--- RECORDS Enclosed Below ---
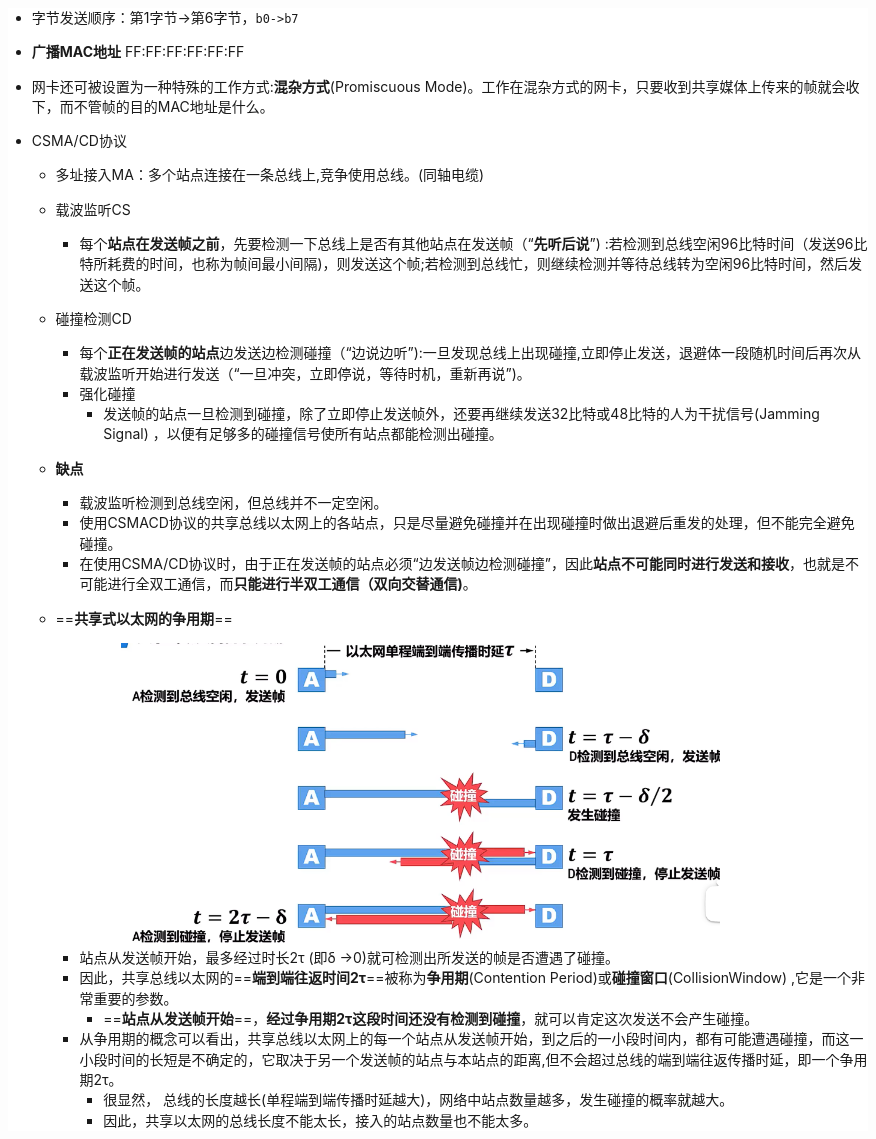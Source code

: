   - 字节发送顺序：第1字节->第6字节，`b0->b7`

  - **广播MAC地址** FF:FF:FF:FF:FF:FF

  - 网卡还可被设置为一种特殊的工作方式:**混杂方式**(Promiscuous Mode)。工作在混杂方式的网卡，只要收到共享媒体上传来的帧就会收下，而不管帧的目的MAC地址是什么。

- CSMA/CD协议

  - 多址接入MA：多个站点连接在一条总线上,竞争使用总线。(同轴电缆)

  - 载波监听CS

    - 每个**站点在发送帧之前**，先要检测一下总线上是否有其他站点在发送帧（“**先听后说**”) :若检测到总线空闲96比特时间（发送96比特所耗费的时间，也称为帧间最小间隔)，则发送这个帧;若检测到总线忙，则继续检测并等待总线转为空闲96比特时间，然后发送这个帧。

  - 碰撞检测CD

    - 每个**正在发送帧的站点**边发送边检测碰撞（“边说边听”):一旦发现总线上出现碰撞,立即停止发送，退避体一段随机时间后再次从载波监听开始进行发送（“一旦冲突，立即停说，等待时机，重新再说”)。
    - 强化碰撞
      - 发送帧的站点一旦检测到碰撞，除了立即停止发送帧外，还要再继续发送32比特或48比特的人为干扰信号(Jamming Signal) ，以便有足够多的碰撞信号使所有站点都能检测出碰撞。

  - **缺点**

    - 载波监听检测到总线空闲，但总线并不一定空闲。
    - 使用CSMACD协议的共享总线以太网上的各站点，只是尽量避免碰撞并在出现碰撞时做出退避后重发的处理，但不能完全避免碰撞。
    - 在使用CSMA/CD协议时，由于正在发送帧的站点必须“边发送帧边检测碰撞”，因此**站点不可能同时进行发送和接收**，也就是不可能进行全双工通信，而**只能进行半双工通信（双向交替通信)**。

  - ==**共享式以太网的争用期**==

    <img style="width: 730px;height:300px" src="Image\共享式以太网的争用期.png ">

    - 站点从发送帧开始，最多经过时长2τ (即δ →0)就可检测出所发送的帧是否遭遇了碰撞。
    - 因此，共享总线以太网的==**端到端往返时间2τ**==被称为**争用期**(Contention Period)或**碰撞窗口**(CollisionWindow) ,它是一个非常重要的参数。
      - ==**站点从发送帧开始**==，**经过争用期2τ这段时间还没有检测到碰撞**，就可以肯定这次发送不会产生碰撞。
    - 从争用期的概念可以看出，共享总线以太网上的每一个站点从发送帧开始，到之后的一小段时间内，都有可能遭遇碰撞，而这一小段时间的长短是不确定的，它取决于另一个发送帧的站点与本站点的距离,但不会超过总线的端到端往返传播时延，即一个争用期2τ。
      - 很显然， 总线的长度越长(单程端到端传播时延越大)，网络中站点数量越多，发生碰撞的概率就越大。
      - 因此，共享以太网的总线长度不能太长，接入的站点数量也不能太多。
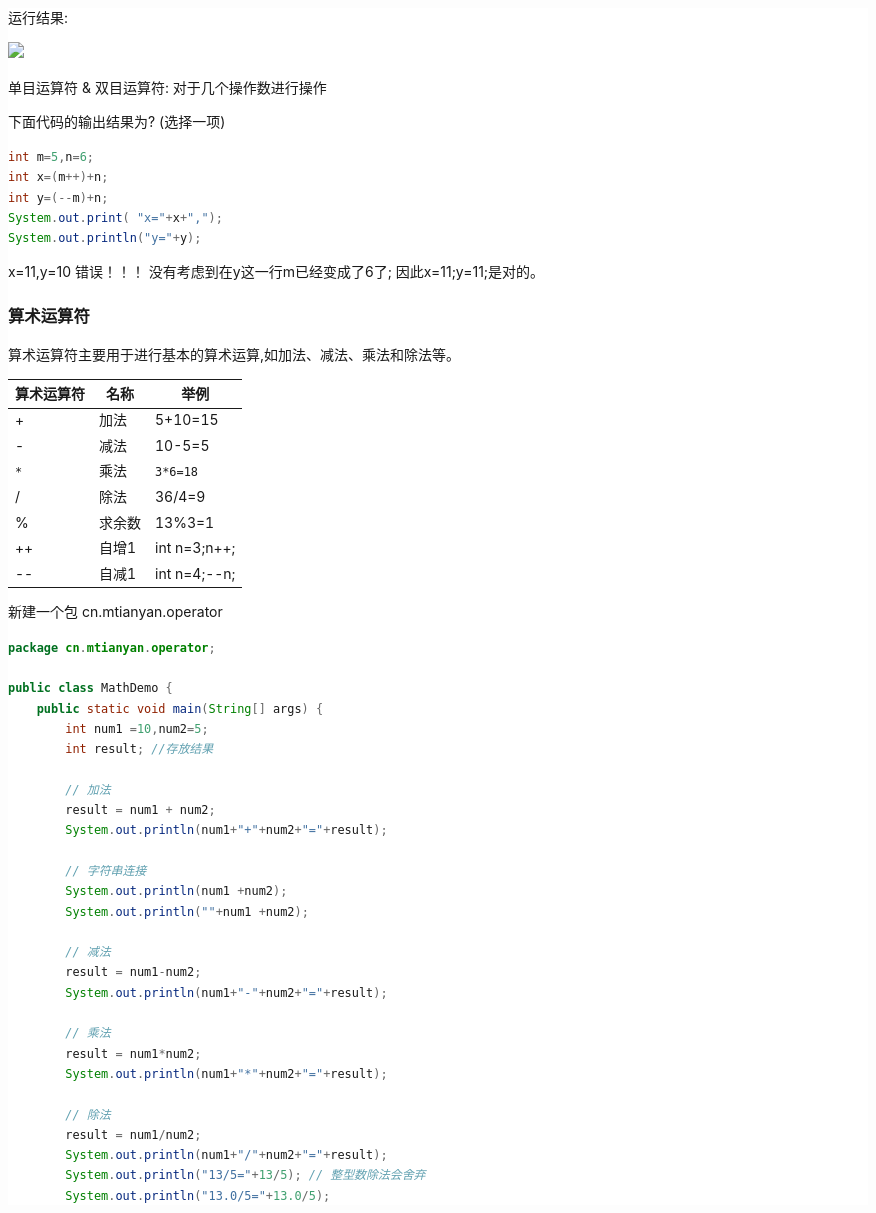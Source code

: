 运行结果:

![](http://myphoto.mtianyan.cn/20180728232429_bXpsTm_Screenshot.jpeg)

单目运算符 & 双目运算符: 对于几个操作数进行操作

下面代码的输出结果为? (选择一项)

```java
int m=5,n=6;
int x=(m++)+n;
int y=(--m)+n;
System.out.print( "x="+x+",");
System.out.println("y="+y);
```

x=11,y=10 错误！！！ 没有考虑到在y这一行m已经变成了6了; 因此x=11;y=11;是对的。

### 算术运算符

算术运算符主要用于进行基本的算术运算,如加法、减法、乘法和除法等。

|算术运算符|名称|举例|
|----------|----|----|
|+|加法|5+10=15|
|-|减法|10-5=5|
|`*`|乘法|`3*6=18`|
|/|除法|36/4=9|
|%|求余数|13%3=1|
|++|自增1|int n=3;n++;|
|--|自减1|int n=4;--n;|

新建一个包 cn.mtianyan.operator

```java
package cn.mtianyan.operator;

public class MathDemo {
    public static void main(String[] args) {
        int num1 =10,num2=5;
        int result; //存放结果

        // 加法
        result = num1 + num2;
        System.out.println(num1+"+"+num2+"="+result);

        // 字符串连接
        System.out.println(num1 +num2);
        System.out.println(""+num1 +num2);

        // 减法
        result = num1-num2;
        System.out.println(num1+"-"+num2+"="+result);

        // 乘法
        result = num1*num2;
        System.out.println(num1+"*"+num2+"="+result);

        // 除法
        result = num1/num2;
        System.out.println(num1+"/"+num2+"="+result);
        System.out.println("13/5="+13/5); // 整型数除法会舍弃
        System.out.println("13.0/5="+13.0/5);

```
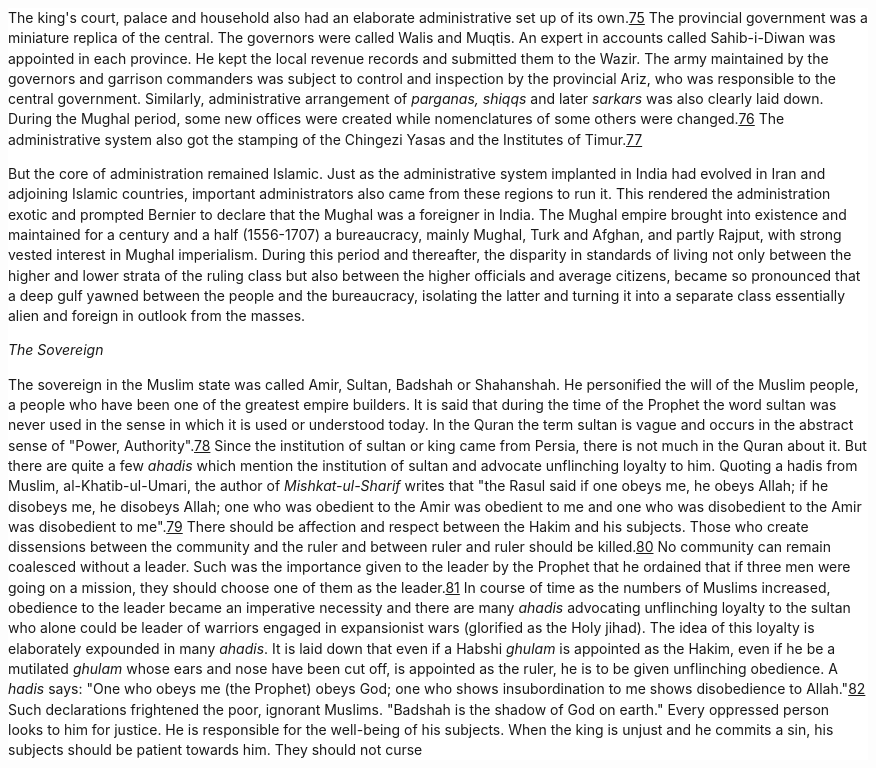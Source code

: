 The king's court, palace and household also had an elaborate
administrative set up of its own.[75](#75) The provincial government was
a miniature replica of the central. The governors were called Walis and
Muqtis. An expert in accounts called Sahib-i-Diwan was appointed in each
province. He kept the local revenue records and submitted them to the
Wazir. The army maintained by the governors and garrison commanders was
subject to control and inspection by the provincial Ariz, who was
responsible to the central government. Similarly, administrative
arrangement of *parganas, shiqqs* and later *sarkars* was also clearly
laid down. During the Mughal period, some new offices were created while
nomenclatures of some others were changed.[76](#76) The administrative
system also got the stamping of the Chingezi Yasas and the Institutes of
Timur.[77](#77)

But the core of administration remained Islamic. Just as the
administrative system implanted in India had evolved in Iran and
adjoining Islamic countries, important administrators also came from
these regions to run it. This rendered the administration exotic and
prompted Bernier to declare that the Mughal was a foreigner in India.
The Mughal empire brought into existence and maintained for a century
and a half (1556-1707) a bureaucracy, mainly Mughal, Turk and Afghan,
and partly Rajput, with strong vested interest in Mughal imperialism.
During this period and thereafter, the disparity in standards of living
not only between the higher and lower strata of the ruling class but
also between the higher officials and average citizens, became so
pronounced that a deep gulf yawned between the people and the
bureaucracy, isolating the latter and turning it into a separate class
essentially alien and foreign in outlook from the masses.

*The Sovereign*

The sovereign in the Muslim state was called Amir, Sultan, Badshah or
Shahanshah. He personified the will of the Muslim people, a people who
have been one of the greatest empire builders. It is said that during
the time of the Prophet the word sultan was never used in the sense in
which it is used or understood today. In the Quran the term sultan is
vague and occurs in the abstract sense of "Power, Authority".[78](#78)
Since the institution of sultan or king came from Persia, there is not
much in the Quran about it. But there are quite a few *ahadis* which
mention the institution of sultan and advocate unflinching loyalty to
him. Quoting a hadis from Muslim, al-Khatib-ul-Umari, the author of
*Mishkat-ul-Sharif* writes that "the Rasul said if one obeys me, he
obeys Allah; if he disobeys me, he disobeys Allah; one who was obedient
to the Amir was obedient to me and one who was disobedient to the Amir
was disobedient to me".[79](#79) There should be affection and respect
between the Hakim and his subjects. Those who create dissensions between
the community and the ruler and between ruler and ruler should be
killed.[80](#80) No community can remain coalesced without a leader.
Such was the importance given to the leader by the Prophet that he
ordained that if three men were going on a mission, they should choose
one of them as the leader.[81](#81) In course of time as the numbers of
Muslims increased, obedience to the leader became an imperative
necessity and there are many *ahadis* advocating unflinching loyalty to
the sultan who alone could be leader of warriors engaged in expansionist
wars (glorified as the Holy jihad). The idea of this loyalty is
elaborately expounded in many *ahadis*. It is laid down that even if a
Habshi *ghulam* is appointed as the Hakim, even if he be a mutilated
*ghulam* whose ears and nose have been cut off, is appointed as the
ruler, he is to be given unflinching obedience. A *hadis* says: "One who
obeys me (the Prophet) obeys God; one who shows insubordination to me
shows disobedience to Allah."[82](#82) Such declarations frightened the
poor, ignorant Muslims. "Badshah is the shadow of God on earth." Every
oppressed person looks to him for justice. He is responsible for the
well-being of his subjects. When the king is unjust and he commits a
sin, his subjects should be patient towards him. They should not curse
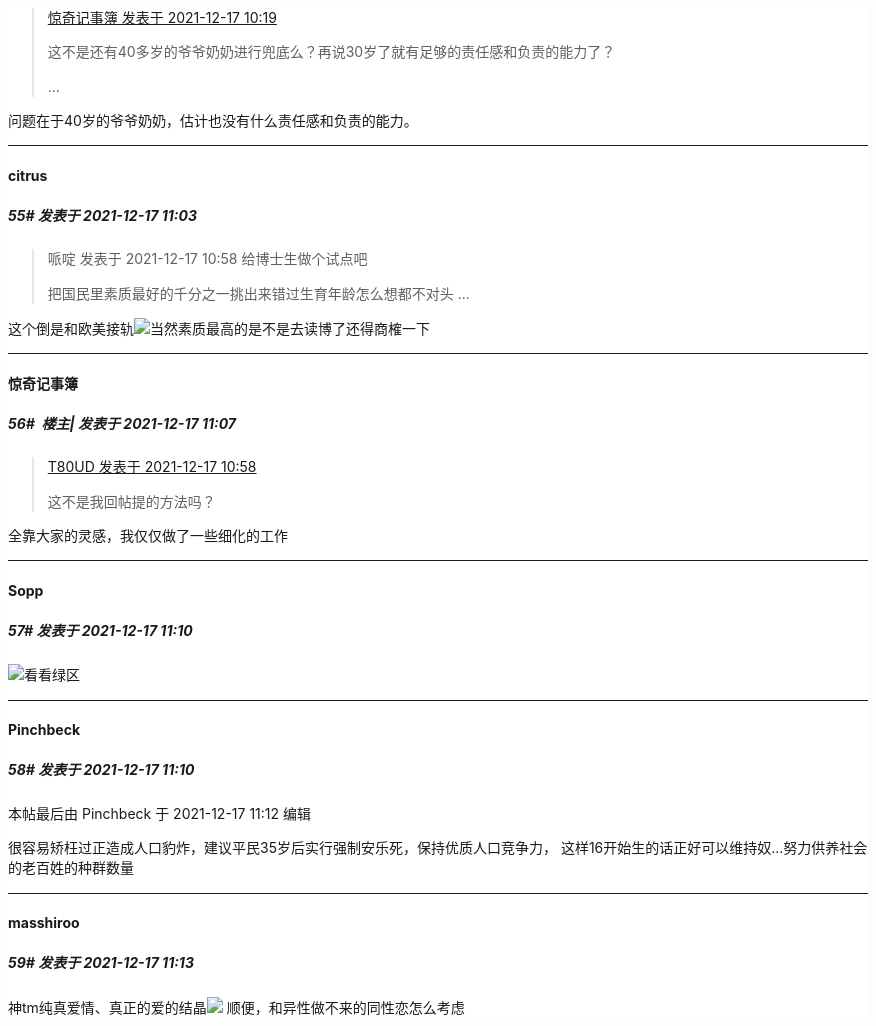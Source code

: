 <blockquote><a href="httphttps://bbs.saraba1st.com/2b/forum.php?mod=redirect&amp;goto=findpost&amp;pid=53969711&amp;ptid=2042936" target="_blank">惊奇记事簿 发表于 2021-12-17 10:19</a>

这不是还有40多岁的爷爷奶奶进行兜底么？再说30岁了就有足够的责任感和负责的能力了？

 ...</blockquote>
问题在于40岁的爷爷奶奶，估计也没有什么责任感和负责的能力。

*****

####  citrus  
##### 55#       发表于 2021-12-17 11:03

<blockquote>哌啶 发表于 2021-12-17 10:58
给博士生做个试点吧

把国民里素质最好的千分之一挑出来错过生育年龄怎么想都不对头 ...</blockquote>
这个倒是和欧美接轨<img src="https://static.saraba1st.com/image/smiley/face2017/047.png" referrerpolicy="no-referrer">当然素质最高的是不是去读博了还得商榷一下

*****

####  惊奇记事簿  
##### 56#         楼主| 发表于 2021-12-17 11:07

<blockquote><a href="httphttps://bbs.saraba1st.com/2b/forum.php?mod=redirect&amp;goto=findpost&amp;pid=53970333&amp;ptid=2042936" target="_blank">T80UD 发表于 2021-12-17 10:58</a>

这不是我回帖提的方法吗？</blockquote>
全靠大家的灵感，我仅仅做了一些细化的工作

*****

####  Sopp  
##### 57#       发表于 2021-12-17 11:10

<img src="https://static.saraba1st.com/image/smiley/face2017/049.png" referrerpolicy="no-referrer">看看绿区

*****

####  Pinchbeck  
##### 58#       发表于 2021-12-17 11:10

 本帖最后由 Pinchbeck 于 2021-12-17 11:12 编辑 

很容易矫枉过正造成人口豹炸，建议平民35岁后实行强制安乐死，保持优质人口竞争力，
这样16开始生的话正好可以维持奴...努力供养社会的老百姓的种群数量

*****

####  masshiroo  
##### 59#       发表于 2021-12-17 11:13

神tm纯真爱情、真正的爱的结晶<img src="https://static.saraba1st.com/image/smiley/face2017/022.png" referrerpolicy="no-referrer">
顺便，和异性做不来的同性恋怎么考虑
--- End of Enclosed RECORDS ---
• [PROBLEM DETAILS]
If a line of the material contains the string "Badshah", count it; give only the total.

• [SOLUTION TO THE EXERCISE]
2